Posted: Wed, 18 May 2005, 21:17
by Pank
kate wrote:Zeznał, że widział jak Gavin i jego młodszy brat masturbowali się oglądając jakieś pornograficzne filmy czy czasopisma. Uciekł, kiedy chłopcy zapytali się go, czy nie chciałby się do nich dołączyć.
:smiech:

Wino, czasopisma pornograficzne i grupowa masturbacja? W sumie współczuję nieco Gavinowi... gdyby takie rzeczy dotyczyły mnie i czytałby je cały świat, to by mi miło nie było. Ale niech się chłopak kompromituje, skoro chciał... :]

Re: 18.5.05 - sąd

Posted: Wed, 18 May 2005, 21:47
by dzina
Wygląda na to, że bracia mają długą historie z winem i pornografią. To tu sobie wypili to tam...Co za niesforne dzieciaki :hahaha:

Pank wrote: Michael dalej zmęczony, bez okularów, znów w jednokolorowej kamizelce. Podtrzymywał dziś Katherine, ale po zdjęciach trudno wywnioskować, czy z nią wszystko dobrze.
Wczoraj MJ też trzymał mamę za rękę!
Na tej fotce wygląda jakby coś jej dolegało, ale może to tylko przemęczenie!

Image

Image

Image

Michelle Jackson ciocia MJ'a :podejrzliwy:
Image

Posted: Wed, 18 May 2005, 22:03
by kate
ja tak troszkę od tematu...
tak sobie myślę, że pasowałoby to Sneddona... w końcu to jego piosenka ;) :P

http://www.potterpuppetpals.com/sexy.swf

Re: 18.5.05 - sąd

Posted: Wed, 18 May 2005, 22:22
by cicha
dzina wrote:Michelle Jackson ciocia MJ'a :podejrzliwy:
:podejrzliwy:
Bialoskora ciotka, ze strony ojca MJ'a o murzynskich korzeniach?
Jesli to prawda, to wreszcie ktos (nieslawny) z rodziny Jacksonow, pokazal, "prawde" o dziedzicznym vitiligo....tym, co nie dowierzaja....Czyzby Michael nie byl osamotniony we wlasnej rodzinie z ta dolegliwoscia?

Edit -> Noooo :wariat: powiedzmy, ze wyglada na opalona. Moze teoria mieszanych ras....roznych przodkow....Chyba, ze owa ciocia....nie jest tak do konca spokrewniona....Ok. Juz wiecej sie na ten temat nie wypowiadam. I tak MJ jest w tym calym klanie NumberOne.
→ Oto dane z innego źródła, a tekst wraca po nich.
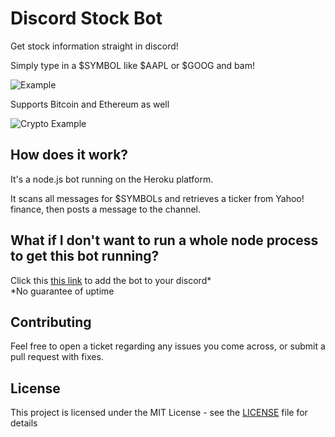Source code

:# Discord Stock Bot

Get stock information straight in discord! 

Simply type in a $SYMBOL like $AAPL or $GOOG and bam!

![Example](https://i.imgur.com/C2z8tZS.png)

Supports Bitcoin and Ethereum as well

![Crypto Example](https://i.imgur.com/AFZyhDl.png)

## How does it work?

It's a node.js bot running on the Heroku platform.

It scans all messages for $SYMBOLs and retrieves a ticker from Yahoo! finance, then posts a message to the channel.

## What if I don't want to run a whole node process to get this bot running? 
Click this [this link](https://discordapp.com/oauth2/authorize?&client_id=380167669120237569&scope=bot&permissions=0) to add the bot to your discord*  
*No guarantee of uptime

## Contributing

Feel free to open a ticket regarding any issues you come across, or submit a pull request with fixes.

## License

This project is licensed under the MIT License - see the [LICENSE](LICENSE) file for details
To co ja na jakas ciocie Michaela sie ogladam :wariat:

Tak sobie tylko glosno dywaguje :wariat: glupija
Ps. To forum nie moze zniknac :mlotek:
;-)

Posted: Wed, 18 May 2005, 22:27
by Pank
Uwielbiam tą pieśń :-)

Przydałaby się wersja z Sneddonem (na Flashu to ja się nie znam, ech...), ten Severus cały to mi się z Michaelem obecnym kojarzy, co jeszcze bardziej wyraźniej widać było na filmie "Man in the mirror" :>

A ta ciotka to niespecjalnie biała jest, ani też specjalnie czarna ostatecznie - ale powątpuję w vitiligo; zaraz u wszystkich Jacksonów byśmy doszukiwali się tej choroby ;)

Posted: Thu, 19 May 2005, 19:31
by dzina
Wczoraj (18.05.05) pojawił się Frank Dileo, ciekawe po co :-/ Czy on przypadkiem nie miał na pieńku z MJ? Może się mylę ale wydaje mi się, że coś kiedyś zgrzytało!

Image

:-)
Image

Posted: Thu, 19 May 2005, 20:20
by MJowitek
kate wrote:ja tak troszkę od tematu...
tak sobie myślę, że pasowałoby to Sneddona... w końcu to jego piosenka ;) :P

http://www.potterpuppetpals.com/sexy.swf
Michaela wspierają fani z transparentami, ale Snedon też ma swych miłośników.
Oto i jeden z nich...


http://people.freenet.de/siebendx/schil ... e=/Sneddon

:party:

Posted: Thu, 19 May 2005, 20:34
by ZAQ84
dzina wrote:Wczoraj (18.05.05) pojawił się Frank Dileo, ciekawe po co :-/ Czy on przypadkiem nie miał na pieńku z MJ? Może się mylę ale wydaje mi się, że coś kiedyś zgrzytało!
Mike go wylal po tym jak "Moonwalker" okazal sie finansowa klapa i nie wszedl na duzy ekran, a przynajmniej nie odniosl sukcesu...
Moze troche pochopnie, bo wtedy sie wszystko u MJ krecilo, a pozniej to tak jakos gorzej z tym PR bylo moim zdaniem...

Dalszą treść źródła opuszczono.